This gets tricky now (if I understand correctly), consider the sequence (please note the following is keeping in mind the current way of appending source_tag to end)
1. A = load 'input' using PigStorage('\t', '-tagsource');
2. B = FOREACH A GENERATE (int)$0 as col1, (long)$1 as col2, (chararray)$2 as source_tag;
3. C = GROUP B BY source_tag;
n. STORE N INTO 'intermediate' using PigStorage('\t', '-schema');
Now, the user wants to read 'intermediate' using schema, and also know the (new) source path(s).
--Mentioning -schema is not required here, included just for clarity.

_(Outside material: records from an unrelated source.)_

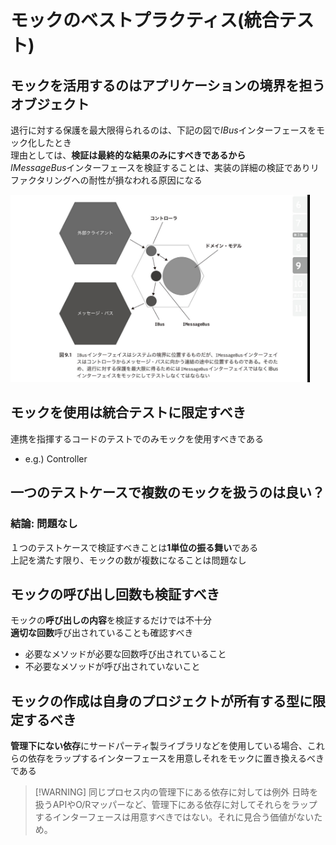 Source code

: # モックのベストプラクティス(統合テスト)

## モックを活用するのはアプリケーションの境界を担うオブジェクト

退行に対する保護を最大限得られるのは、下記の図で*IBus*インターフェースをモック化したとき<br>
理由としては、**検証は最終的な結果のみにすべきであるから**<br>
*IMessageBus*インターフェースを検証することは、実装の詳細の検証でありリファクタリングへの耐性が損なわれる原因になる

<img src="resource/mock_border.png" width="auto" height="300"/>

## モックを使用は統合テストに限定すべき
連携を指揮するコードのテストでのみモックを使用すべきである
  - e.g.) Controller

## 一つのテストケースで複数のモックを扱うのは良い？
### 結論: 問題なし
１つのテストケースで検証すべきことは**1単位の振る舞い**である<br>
上記を満たす限り、モックの数が複数になることは問題なし

## モックの呼び出し回数も検証すべき
モックの**呼び出しの内容**を検証するだけでは不十分<br>
**適切な回数**呼び出されていることも確認すべき
  - 必要なメソッドが必要な回数呼び出されていること
  - 不必要なメソッドが呼び出されていないこと

## モックの作成は自身のプロジェクトが所有する型に限定するべき

**管理下にない依存**にサードパーティ製ライブラリなどを使用している場合、これらの依存をラップするインターフェースを用意しそれをモックに置き換えるべきである

> [!WARNING] 同じプロセス内の管理下にある依存に対しては例外
日時を扱うAPIやO/Rマッパーなど、管理下にある依存に対してそれらをラップするインターフェースは用意すべきではない。それに見合う価値がないため。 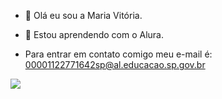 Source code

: - 👋 Olá eu sou a Maria Vitória.
- 👀 Estou aprendendo com o Alura.

- Para entrar em contato comigo meu e-mail é: 00001122771642sp@al.educacao.sp.gov.br

![](https://media.tenor.com/fqqQXsFVJSIAAAAM/staff.gif)


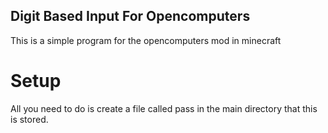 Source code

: ## Digit Based Input For Opencomputers

This is a simple program for the opencomputers mod in minecraft

# Setup

All you need to do is create a file called pass in the main directory that this is stored.
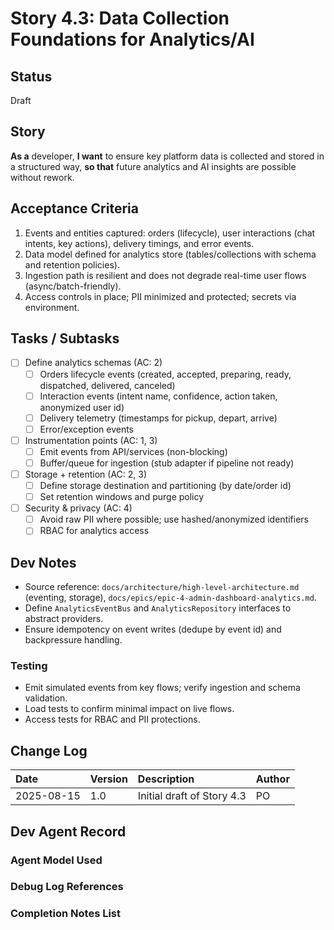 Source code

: # Story 4.3: Data Collection Foundations for Analytics/AI

## Status

Draft

## Story

**As a** developer,
**I want** to ensure key platform data is collected and stored in a structured way,
**so that** future analytics and AI insights are possible without rework.

## Acceptance Criteria

1. Events and entities captured: orders (lifecycle), user interactions (chat intents, key actions), delivery timings, and error events.
2. Data model defined for analytics store (tables/collections with schema and retention policies).
3. Ingestion path is resilient and does not degrade real-time user flows (async/batch-friendly).
4. Access controls in place; PII minimized and protected; secrets via environment.

## Tasks / Subtasks

- [ ] Define analytics schemas (AC: 2)
  - [ ] Orders lifecycle events (created, accepted, preparing, ready, dispatched, delivered, canceled)
  - [ ] Interaction events (intent name, confidence, action taken, anonymized user id)
  - [ ] Delivery telemetry (timestamps for pickup, depart, arrive)
  - [ ] Error/exception events
- [ ] Instrumentation points (AC: 1, 3)
  - [ ] Emit events from API/services (non-blocking)
  - [ ] Buffer/queue for ingestion (stub adapter if pipeline not ready)
- [ ] Storage + retention (AC: 2, 3)
  - [ ] Define storage destination and partitioning (by date/order id)
  - [ ] Set retention windows and purge policy
- [ ] Security & privacy (AC: 4)
  - [ ] Avoid raw PII where possible; use hashed/anonymized identifiers
  - [ ] RBAC for analytics access

## Dev Notes

- Source reference: `docs/architecture/high-level-architecture.md` (eventing, storage), `docs/epics/epic-4-admin-dashboard-analytics.md`.
- Define `AnalyticsEventBus` and `AnalyticsRepository` interfaces to abstract providers.
- Ensure idempotency on event writes (dedupe by event id) and backpressure handling.

### Testing

- Emit simulated events from key flows; verify ingestion and schema validation.
- Load tests to confirm minimal impact on live flows.
- Access tests for RBAC and PII protections.

## Change Log

| Date | Version | Description | Author |
| :--- | :------ | :---------- | :----- |
| 2025-08-15 | 1.0 | Initial draft of Story 4.3 | PO |

## Dev Agent Record

### Agent Model Used



### Debug Log References



### Completion Notes List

A = load 'intermediate' using PigStorage('\t', '-schema -tagsource');
There would be a conflict in auto-loading 'source_tag' in the above case. I think de-coupling 'schema' from 'tagsource' would be a nice alternative, as the input path is not part of "real data". It is a derived field which could be treated differently from actual data contained within input files. So the user always expects the right schema for first n-1 columns, with nth column being the source_tag for which schema does not really need to be auto-loaded? Similar to how it would work if one had extended PigStorage to implement source tagging.
I completely agree with you on the pain of appending source_tag to the end, its less predictable than at the start. However, things would get complicated in terms of maintainence when users want to switch between using and not using source tagging. It would be great to minimize reference repositioning changes for production jobs (error-prone, might result in large number of script changes if fields are not referenced via an alias).
Lastly, I am leaning towards the 'append' approach but fine with either one. We just need to make sure this is an easy to use/adopt feature.